Wide sloping shoulders provide a large canvass upon which a potter can organize a design, a technique reintroduced by Nampeyo in the late 1800’s and still used by Hopi and Hopi/Tewa potters. Generally only the top shoulder is painted, with the lower half of the vessel left largely undecorated.

On jar 2016-06, however, Jake chose to decorate the entire surface of the vessel, including the bottom. The decoration is in three bands: 1) The most extensive is a jumble of brush strokes that cover the entire lower section of the pot. 2) Next is a two-layered section of careful inscribed and painted motifs. 3) Third is a procession of monochromatic birds encircling the mouth of the jar, their background the only unpainted surface.

Specifically:

1) Using a fairly broad brush, Jake first painted about 60 fairly large strokes of red paint below the waist of this jar. With a medium brush he then marked this surface with fewer small dabs of black paint. Finally, using a very thin brush he then overlaid these red and black marks with hundreds of hair-thin black lines randomly drawn. Seen in isolation, I don’t find the chaotic result particularly attractive, but then again I’m not a fan of Jackson Pollack’s later work either. This section, however, does provide a basic theme against which the two upper sections of design are seen.  This pattern of painting became a characteristic technique used on the bottom of pots during the last 10 or so years of Jake’s life.

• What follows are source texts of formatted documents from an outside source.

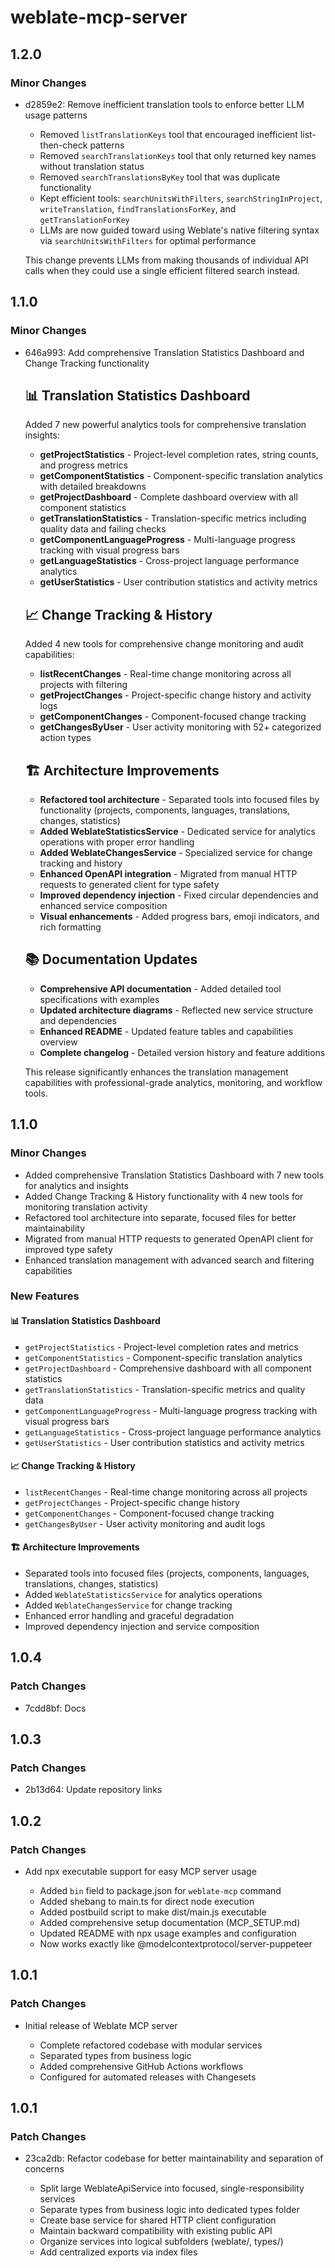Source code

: # weblate-mcp-server

## 1.2.0

### Minor Changes

- d2859e2: Remove inefficient translation tools to enforce better LLM usage patterns

  - Removed `listTranslationKeys` tool that encouraged inefficient list-then-check patterns
  - Removed `searchTranslationKeys` tool that only returned key names without translation status
  - Removed `searchTranslationsByKey` tool that was duplicate functionality
  - Kept efficient tools: `searchUnitsWithFilters`, `searchStringInProject`, `writeTranslation`, `findTranslationsForKey`, and `getTranslationForKey`
  - LLMs are now guided toward using Weblate's native filtering syntax via `searchUnitsWithFilters` for optimal performance

  This change prevents LLMs from making thousands of individual API calls when they could use a single efficient filtered search instead.

## 1.1.0

### Minor Changes

- 646a993: Add comprehensive Translation Statistics Dashboard and Change Tracking functionality

  ## 📊 Translation Statistics Dashboard

  Added 7 new powerful analytics tools for comprehensive translation insights:

  - **getProjectStatistics** - Project-level completion rates, string counts, and progress metrics
  - **getComponentStatistics** - Component-specific translation analytics with detailed breakdowns
  - **getProjectDashboard** - Complete dashboard overview with all component statistics
  - **getTranslationStatistics** - Translation-specific metrics including quality data and failing checks
  - **getComponentLanguageProgress** - Multi-language progress tracking with visual progress bars
  - **getLanguageStatistics** - Cross-project language performance analytics
  - **getUserStatistics** - User contribution statistics and activity metrics

  ## 📈 Change Tracking & History

  Added 4 new tools for comprehensive change monitoring and audit capabilities:

  - **listRecentChanges** - Real-time change monitoring across all projects with filtering
  - **getProjectChanges** - Project-specific change history and activity logs
  - **getComponentChanges** - Component-focused change tracking
  - **getChangesByUser** - User activity monitoring with 52+ categorized action types

  ## 🏗️ Architecture Improvements

  - **Refactored tool architecture** - Separated tools into focused files by functionality (projects, components, languages, translations, changes, statistics)
  - **Added WeblateStatisticsService** - Dedicated service for analytics operations with proper error handling
  - **Added WeblateChangesService** - Specialized service for change tracking and history
  - **Enhanced OpenAPI integration** - Migrated from manual HTTP requests to generated client for type safety
  - **Improved dependency injection** - Fixed circular dependencies and enhanced service composition
  - **Visual enhancements** - Added progress bars, emoji indicators, and rich formatting

  ## 📚 Documentation Updates

  - **Comprehensive API documentation** - Added detailed tool specifications with examples
  - **Updated architecture diagrams** - Reflected new service structure and dependencies
  - **Enhanced README** - Updated feature tables and capabilities overview
  - **Complete changelog** - Detailed version history and feature additions

  This release significantly enhances the translation management capabilities with professional-grade analytics, monitoring, and workflow tools.

## 1.1.0

### Minor Changes

- Added comprehensive Translation Statistics Dashboard with 7 new tools for analytics and insights
- Added Change Tracking & History functionality with 4 new tools for monitoring translation activity
- Refactored tool architecture into separate, focused files for better maintainability
- Migrated from manual HTTP requests to generated OpenAPI client for improved type safety
- Enhanced translation management with advanced search and filtering capabilities

### New Features

#### 📊 Translation Statistics Dashboard

- `getProjectStatistics` - Project-level completion rates and metrics
- `getComponentStatistics` - Component-specific translation analytics
- `getProjectDashboard` - Comprehensive dashboard with all component statistics
- `getTranslationStatistics` - Translation-specific metrics and quality data
- `getComponentLanguageProgress` - Multi-language progress tracking with visual progress bars
- `getLanguageStatistics` - Cross-project language performance analytics
- `getUserStatistics` - User contribution statistics and activity metrics

#### 📈 Change Tracking & History

- `listRecentChanges` - Real-time change monitoring across all projects
- `getProjectChanges` - Project-specific change history
- `getComponentChanges` - Component-focused change tracking
- `getChangesByUser` - User activity monitoring and audit logs

#### 🏗️ Architecture Improvements

- Separated tools into focused files (projects, components, languages, translations, changes, statistics)
- Added `WeblateStatisticsService` for analytics operations
- Added `WeblateChangesService` for change tracking
- Enhanced error handling and graceful degradation
- Improved dependency injection and service composition

## 1.0.4

### Patch Changes

- 7cdd8bf: Docs

## 1.0.3

### Patch Changes

- 2b13d64: Update repository links

## 1.0.2

### Patch Changes

- Add npx executable support for easy MCP server usage

  - Added `bin` field to package.json for `weblate-mcp` command
  - Added shebang to main.ts for direct node execution
  - Added postbuild script to make dist/main.js executable
  - Added comprehensive setup documentation (MCP_SETUP.md)
  - Updated README with npx usage examples and configuration
  - Now works exactly like @modelcontextprotocol/server-puppeteer

## 1.0.1

### Patch Changes

- Initial release of Weblate MCP server

  - Complete refactored codebase with modular services
  - Separated types from business logic
  - Added comprehensive GitHub Actions workflows
  - Configured for automated releases with Changesets

## 1.0.1

### Patch Changes

- 23ca2db: Refactor codebase for better maintainability and separation of concerns

  - Split large WeblateApiService into focused, single-responsibility services
  - Separate types from business logic into dedicated types folder
  - Create base service for shared HTTP client configuration
  - Maintain backward compatibility with existing public API
  - Organize services into logical subfolders (weblate/, types/)
  - Add centralized exports via index files
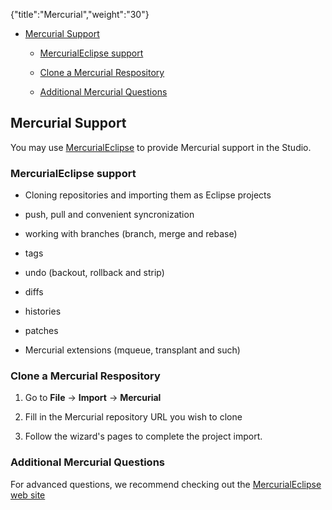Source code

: {"title":"Mercurial","weight":"30"}

* [Mercurial Support](#MercurialSupport)

  * [MercurialEclipse support](#MercurialEclipsesupport)

  * [Clone a Mercurial Respository](#CloneaMercurialRespository)

  * [Additional Mercurial Questions](#AdditionalMercurialQuestions)


## Mercurial Support

You may use [MercurialEclipse](http://javaforge.com/project/HGE) to provide Mercurial support in the Studio.

### MercurialEclipse support

* Cloning repositories and importing them as Eclipse projects

* push, pull and convenient syncronization

* working with branches (branch, merge and rebase)

* tags

* undo (backout, rollback and strip)

* diffs

* histories

* patches

* Mercurial extensions (mqueue, transplant and such)


### Clone a Mercurial Respository

1. Go to **File** -> **Import** -> **Mercurial**

2. Fill in the Mercurial repository URL you wish to clone

3. Follow the wizard's pages to complete the project import.


### Additional Mercurial Questions

For advanced questions, we recommend checking out the [MercurialEclipse web site](http://javaforge.com/project/HGE)
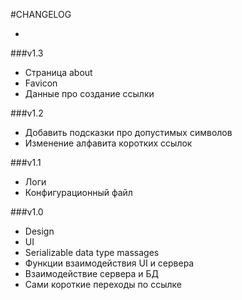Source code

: #CHANGELOG

-

###v1.3
- Страница about
- Favicon
- Данные про создание ссылки

###v1.2 
- Добавить подсказки про допустимых символов
- Изменение алфавита коротких ссылок

###v1.1
- Логи
- Конфигурационный файл

###v1.0
- Design
- UI
- Serializable data type massages
- Функции взаимодействия UI и сервера
- Взаимодействие сервера и БД
- Сами короткие переходы по ссылке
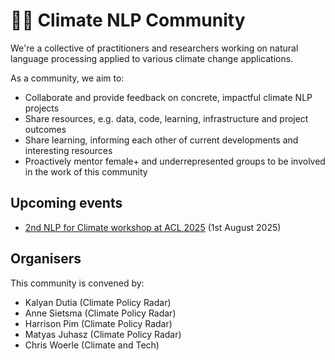# 🌱💬 Climate NLP Community

We're a collective of practitioners and researchers working on natural language processing applied to various climate change applications. 

As a community, we aim to:

- Collaborate and provide feedback on concrete, impactful climate NLP projects
- Share resources, e.g. data, code, learning, infrastructure and project outcomes
- Share learning, informing each other of current developments and interesting resources
- Proactively mentor female+ and underrepresented groups to be involved in the work of this community

## Upcoming events

- [2nd NLP for Climate workshop at ACL 2025](https://nlp4climate.github.io/) (1st August 2025)

## Organisers

This community is convened by:

- Kalyan Dutia (Climate Policy Radar)
- Anne Sietsma (Climate Policy Radar)
- Harrison Pim (Climate Policy Radar)
- Matyas Juhasz (Climate Policy Radar)
- Chris Woerle (Climate and Tech)
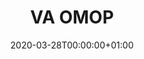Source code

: ---
title: "VA OMOP"
subtitle: ""
summary: "VA OMOP data reflects the national Department of Veterans Affairs health care system, which is the largest integrated provider of medical and mental health services in the United States. Care is provided at 170 VA Medical Centers and 1,063 outpatient sites serving more than 9 million enrolled Veterans each year."
owners:
  - organisation: "Department of Veterans Affairs"
    lead: "Michael Matheny"
    alternate: "Scott DuVall"
country: "USA"
source_types: 
    - "Electronic health records and claims from inpatient and outpatient"
omop: "CDM v5.2"
dbms: "SQL Server"
patient_count: "~12m"
has_covid: "soon"
first_time: "Yes"
data_history: "2000-"
references: ["https://www.ncbi.nlm.nih.gov/pubmed/31645076 and https://www.ncbi.nlm.nih.gov/pubmed/25006147"]

authors: 
    - "Michael Matheny"
    - "Scott DuVall"
tags: []
categories: ["dataset"]
date: 2020-03-28T00:00:00+01:00
lastmod: 2020-03-28T00:00:00+01:00
featured: false
draft: false

links:
    - icon: globe
      icon_pack: fas
      name: More information
      url: ""
image:
      placement: 1
      caption: ""
      focal_point: ""
      preview_only: false
      alt_text: ""
projects: []
---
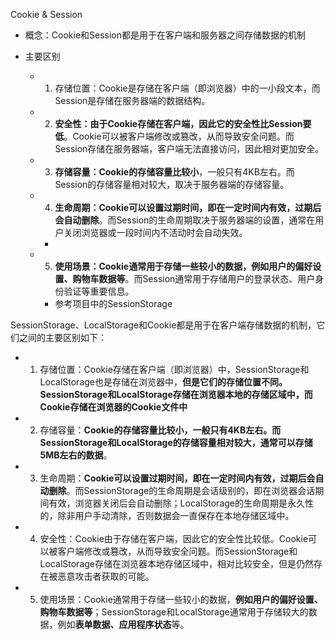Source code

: Cookie & Session
- 概念：Cookie和Session都是用于在客户端和服务器之间存储数据的机制

- 主要区别
    - 1. 存储位置：Cookie是存储在客户端（即浏览器）中的一小段文本，而Session是存储在服务器端的数据结构。

    - 2. **安全性：由于Cookie存储在客户端，因此它的安全性比Session要低**。Cookie可以被客户端修改或篡改，从而导致安全问题。而Session存储在服务器端，客户端无法直接访问，因此相对更加安全。

    - 3. **存储容量：Cookie的存储容量比较小**，一般只有4KB左右。而Session的存储容量相对较大，取决于服务器端的存储容量。

    - 4. **生命周期：Cookie可以设置过期时间，即在一定时间内有效，过期后会自动删除**。而Session的生命周期取决于服务器端的设置，通常在用户关闭浏览器或一段时间内不活动时会自动失效。
        - 

    - 5. **使用场景：Cookie通常用于存储一些较小的数据，例如用户的偏好设置、购物车数据等**。而Session通常用于存储用户的登录状态、用户身份验证等重要信息。
        - 参考项目中的SessionStorage

SessionStorage、LocalStorage和Cookie都是用于在客户端存储数据的机制，它们之间的主要区别如下：

- 1. 存储位置：Cookie存储在客户端（即浏览器）中，SessionStorage和LocalStorage也是存储在浏览器中，**但是它们的存储位置不同。SessionStorage和LocalStorage存储在浏览器本地的存储区域中，而Cookie存储在浏览器的Cookie文件中**

- 2. 存储容量：**Cookie的存储容量比较小，一般只有4KB左右。而SessionStorage和LocalStorage的存储容量相对较大，通常可以存储5MB左右的数据**。

- 3. 生命周期：**Cookie可以设置过期时间，即在一定时间内有效，过期后会自动删除**。而SessionStorage的生命周期是会话级别的，即在浏览器会话期间有效，浏览器关闭后会自动删除；LocalStorage的生命周期是永久性的，除非用户手动清除，否则数据会一直保存在本地存储区域中。

- 4. 安全性：Cookie由于存储在客户端，因此它的安全性比较低。Cookie可以被客户端修改或篡改，从而导致安全问题。而SessionStorage和LocalStorage存储在浏览器本地存储区域中，相对比较安全，但是仍然存在被恶意攻击者获取的可能。

- 5. 使用场景：Cookie通常用于存储一些较小的数据，**例如用户的偏好设置、购物车数据等**；SessionStorage和LocalStorage通常用于存储较大的数据，例如**表单数据、应用程序状态**等。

2) A single thick black framing line encircles the waist of the jar. Above it, Jake has drawn two elegant bands of design.

The lower of the two bands of design is built from a rectangular pattern of motifs. Each rectangle is diagonally split with the upper half being solid Tuscan red in color. The lower half is considerably more complicated, both in form and color. The design is a pointed form divided by two sets of fine parallel lines into three sections. The point is solid black, the middle section is burnt ochre and contains a longer horizontal line crossed by five shorter vertical lines. Four peach colored feathers form the tail. Jake is noted for the multiple natural pigments he used on his pots: here four colors in a space of 0.44 inch by 2.0 inches. This little section shines like a jewel box and is repeated eight times around the circumference of the vessel.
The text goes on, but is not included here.